Default behavior if task policy omitted:

  • ok → continue
  • error → fail

Task policy supports scoped writes:

  • set_iter (iteration-local; preferred in loops)
  • set_ctx (execution-scoped patch; restricted in parallel loops)

Note: any legacy eval, expr, set_vars, or step-local vars are non-standard in this model.


6) Loop semantics (Standard)

6.1 Server schedules iterations; worker executes them

If step.loop is present:

  • Server expands the loop into iteration run commands (or a single command with loop plan), respecting loop.spec.mode and max_in_flight.
  • Worker(s) execute the step pipeline for each iteration under isolated iter scope.

6.2 Sequential vs parallel

  • sequential: process one iteration at a time (stable order)
  • parallel: process multiple iterations concurrently (bounded by max_in_flight)

6.3 Parallel safety

In parallel mode:

  • set_iter is always safe (iteration isolated)
  • set_ctx must be restricted until reducers/atomics exist (implementation must document the chosen rule):
    • write-once per key
    • append-only
    • reject conflicting writes

6.4 Loop lifecycle events

Server must persist loop lifecycle boundaries:

  • loop.started
  • loop.iteration.started
  • loop.iteration.done / loop.iteration.failed
  • loop.done

7) Routing (next router) and token creation

7.1 Server routing responsibility

Upon receiving a terminal step event (step.done, step.failed, or loop.done), the server:

  1. loads the step definition
  2. evaluates next.arcs[].when guards
  3. applies next.spec.mode
  4. enqueues zero or more new step-run tokens/commands

7.2 Token payload (next.arcs[].args)

next.arcs[].args is the standard cross-step payload (Petri-net arc inscription).
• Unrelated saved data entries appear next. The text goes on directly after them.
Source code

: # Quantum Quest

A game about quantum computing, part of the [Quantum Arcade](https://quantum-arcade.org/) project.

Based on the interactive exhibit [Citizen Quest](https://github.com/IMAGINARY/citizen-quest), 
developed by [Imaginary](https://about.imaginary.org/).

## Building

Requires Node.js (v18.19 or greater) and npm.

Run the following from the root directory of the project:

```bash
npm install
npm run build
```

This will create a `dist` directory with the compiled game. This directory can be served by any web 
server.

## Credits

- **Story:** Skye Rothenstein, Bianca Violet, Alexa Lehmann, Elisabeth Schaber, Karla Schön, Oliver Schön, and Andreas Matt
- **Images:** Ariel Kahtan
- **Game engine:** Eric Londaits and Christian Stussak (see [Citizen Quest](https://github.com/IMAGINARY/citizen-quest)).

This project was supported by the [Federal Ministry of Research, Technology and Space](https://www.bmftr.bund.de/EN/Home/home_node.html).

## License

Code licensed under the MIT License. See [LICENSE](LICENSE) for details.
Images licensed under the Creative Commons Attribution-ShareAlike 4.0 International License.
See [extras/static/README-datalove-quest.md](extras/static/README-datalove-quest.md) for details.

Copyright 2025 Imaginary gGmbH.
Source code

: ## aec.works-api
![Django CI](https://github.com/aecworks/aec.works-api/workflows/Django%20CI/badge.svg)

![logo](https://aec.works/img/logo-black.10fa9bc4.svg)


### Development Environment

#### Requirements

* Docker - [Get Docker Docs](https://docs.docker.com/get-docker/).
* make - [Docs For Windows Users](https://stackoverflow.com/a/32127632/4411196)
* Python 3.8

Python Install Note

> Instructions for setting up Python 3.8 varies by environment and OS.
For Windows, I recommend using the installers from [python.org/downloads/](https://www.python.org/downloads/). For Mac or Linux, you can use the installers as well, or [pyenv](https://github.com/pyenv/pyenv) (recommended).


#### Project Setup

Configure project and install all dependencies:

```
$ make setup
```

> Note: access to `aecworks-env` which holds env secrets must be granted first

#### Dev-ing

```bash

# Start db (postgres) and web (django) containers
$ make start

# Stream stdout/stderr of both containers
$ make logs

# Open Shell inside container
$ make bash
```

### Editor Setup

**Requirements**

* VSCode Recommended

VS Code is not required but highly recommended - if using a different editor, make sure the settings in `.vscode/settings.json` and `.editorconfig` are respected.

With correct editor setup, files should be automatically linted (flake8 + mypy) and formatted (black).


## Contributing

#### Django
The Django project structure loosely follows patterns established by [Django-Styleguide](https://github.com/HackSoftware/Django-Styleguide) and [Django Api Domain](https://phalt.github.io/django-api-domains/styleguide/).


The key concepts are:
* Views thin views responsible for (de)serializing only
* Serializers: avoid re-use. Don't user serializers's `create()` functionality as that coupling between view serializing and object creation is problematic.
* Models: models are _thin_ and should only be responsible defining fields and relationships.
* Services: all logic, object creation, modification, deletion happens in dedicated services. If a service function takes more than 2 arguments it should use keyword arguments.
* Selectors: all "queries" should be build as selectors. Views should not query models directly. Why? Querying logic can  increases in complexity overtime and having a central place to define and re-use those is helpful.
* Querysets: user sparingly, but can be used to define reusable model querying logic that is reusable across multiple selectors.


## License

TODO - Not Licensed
It becomes the input args available to the downstream step admission and runtime templates.


8) Event sourcing model

8.1 Why event sourcing

  • rebuildable state by replay
  • deterministic debugging and audit/provenance
  • observability exports
  • AI-assisted optimization

Server:

  • playbook.execution.requested
  • playbook.request.evaluated
  • workflow.started
  • token.enqueued / step.scheduled
  • next.evaluated / next.fired
  • workflow.finished
  • playbook.processed

Worker:

  • step.started
  • task.started
  • task.done (includes outcome or references)
  • step.done / step.failed
  • loop.iteration.* (when iteration executed)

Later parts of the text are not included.